Andrea Bargnani, a former Italian basketball player with a long experience in the NBA, also took a stand with a post on LinkedIn after the words of FIGC president Gabriele Gravina regarding the elimination of the Azzurri from the World Playoffs: “I was impressed and I can’t help but say it. On the sporting result of my colleagues I do not pronounce myself, sport is unpredictable and episodes decide matches, I know that well. I also disappointed expectations in qualifying rounds with the national basketball team, and I know what it means to be inside a “meat grinder.”
Insults and threats towards Alessandro Bastoni and his wife
“The apex figure of our national sport has also justified the difficulties in soccer by saying that “soccer is a professional sport, the others are amateurish,” but the highest expression of this flaunted “professionalism” yesterday, Serie A, closed the 2025 financial year with a hole of more than half a billion euros (-531.241,500 euros to be exact) … so I would immediately ask: when, how and where does all this professionalism manifest itself?”
“I played in the NBA, the most professional sports league in the world, benchmarks of any sport on the Globe – stressed the Roman who was first overall pick in the 2006 draft – I have never felt more athlete, more professional, than someone who does high jumping for the Fiamme Oro training 8 hours a day.
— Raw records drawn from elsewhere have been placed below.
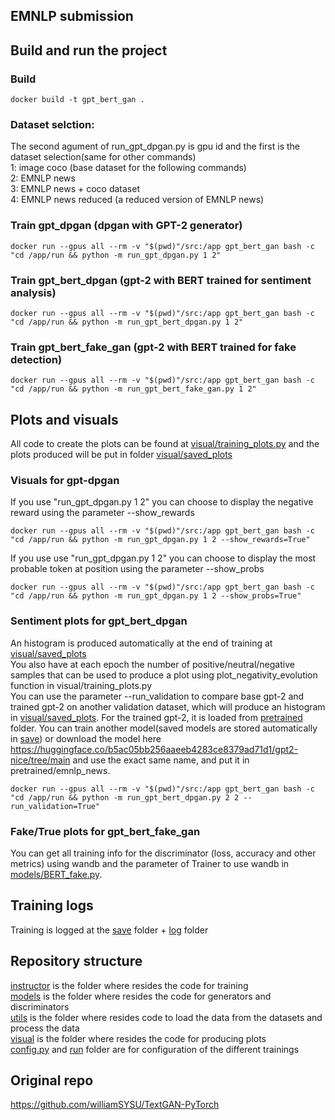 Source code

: ## EMNLP submission  

## Build and run the project  
### Build
`docker build -t gpt_bert_gan .`  

### Dataset selction:  
The second agument of run_gpt_dpgan.py is gpu id and the first is the dataset selection(same for other commands)  
1: image coco (base dataset for the following commands)  
2: EMNLP news  
3: EMNLP news + coco dataset  
4: EMNLP news reduced (a reduced version of EMNLP news)  

### Train gpt_dpgan (dpgan with GPT-2 generator)
```
docker run --gpus all --rm -v "$(pwd)"/src:/app gpt_bert_gan bash -c "cd /app/run && python -m run_gpt_dpgan.py 1 2"
```  

### Train gpt_bert_dpgan (gpt-2 with BERT trained for sentiment analysis)  
```
docker run --gpus all --rm -v "$(pwd)"/src:/app gpt_bert_gan bash -c "cd /app/run && python -m run_gpt_bert_dpgan.py 1 2"
```

### Train gpt_bert_fake_gan (gpt-2 with BERT trained for fake detection)
```
docker run --gpus all --rm -v "$(pwd)"/src:/app gpt_bert_gan bash -c "cd /app/run && python -m run_gpt_bert_fake_gan.py 1 2"
```

## Plots and visuals  
All code to create the plots can be found at [visual/training_plots.py](./src/visual/training_plots.py) and the plots produced will be put in folder [visual/saved_plots](./src/visual/saved_plots)     

### Visuals for gpt-dpgan  
If you use "run_gpt_dpgan.py 1 2" you can choose to display the negative reward using the parameter --show_rewards   
```
docker run --gpus all --rm -v "$(pwd)"/src:/app gpt_bert_gan bash -c "cd /app/run && python -m run_gpt_dpgan.py 1 2 --show_rewards=True"
```
If you use use "run_gpt_dpgan.py 1 2" you can choose to display the most probable token at position using the parameter --show_probs  
```
docker run --gpus all --rm -v "$(pwd)"/src:/app gpt_bert_gan bash -c "cd /app/run && python -m run_gpt_dpgan.py 1 2 --show_probs=True"
```

### Sentiment plots for gpt_bert_dpgan  
An histogram is produced automatically at the end of training at [visual/saved_plots](./src/visual/saved_plots)  
You also have at each epoch the number of positive/neutral/negative samples that can be used to produce a plot using plot_negativity_evolution function in visual/training_plots.py  
You can use the parameter --run_validation to compare base gpt-2 and trained gpt-2 on another validation dataset, which will produce an histogram in [visual/saved_plots](./src/visual/saved_plots). For the trained gpt-2, it is loaded from [pretrained](./src/pretrained) folder. You can train another model(saved models are stored automatically in [save](./src/save)) or download the model here https://huggingface.co/b5ac05bb256aaeeb4283ce8379ad71d1/gpt2-nice/tree/main and use the exact same name, and put it in pretrained/emnlp_news.  
```
docker run --gpus all --rm -v "$(pwd)"/src:/app gpt_bert_gan bash -c "cd /app/run && python -m run_gpt_bert_dpgan.py 2 2 --run_validation=True"
```

### Fake/True plots for gpt_bert_fake_gan  
You can get all training info for the discriminator (loss, accuracy and other metrics) using wandb and the parameter of Trainer to use wandb in [models/BERT_fake.py](./src/models/BERT_fake.py).      


## Training logs  
Training is logged at the [save](./src/save) folder + [log](./src/log) folder

## Repository structure  
[instructor](./src/instructor/real_data) is the folder where resides the code for training  
[models](./src/models) is the folder where resides the code for generators and discriminators  
[utils](./src/utils) is the folder where resides code to load the data from the datasets and process the data  
[visual](./src/visual) is the folder where resides the code for producing plots  
[config.py](./src/config.py) and [run](./src/run) folder are for configuration of the different trainings  



## Original repo
https://github.com/williamSYSU/TextGAN-PyTorch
An unwritten rule of sports, one of the most basic, says that professionalism you don’t measure it by salary. You measure it by dedication, by sacrifice, by the fact that you don’t have a second job and you train your whole life to do what you are. So on this issue, making $10 million a season in the NBA or 2,000 in the Golden Flames with athletics does not change the level of professionalism. On the contrary, in my direct experience, knowing all my colleagues in the various sports, those who do athletics or skiing in most cases train many more hours than an NBA star (but many many), and this is a fact.”
“At the regulatory and legislative level there are clear distinctions between professionalism and amateurism, sure, but they are also daughters of strategies and/or policies…and that’s a whole other matter. Incidentally: our national volleyball team, reigning world champions for both men and women, would not be “professional” according to this logic. To call them amateurs requires a “courage” that I do not have. The problem is not last night’s result. The problem in some cases is who leads our sports, and with what depth/know-how,” concluded the former Toronto Raptors.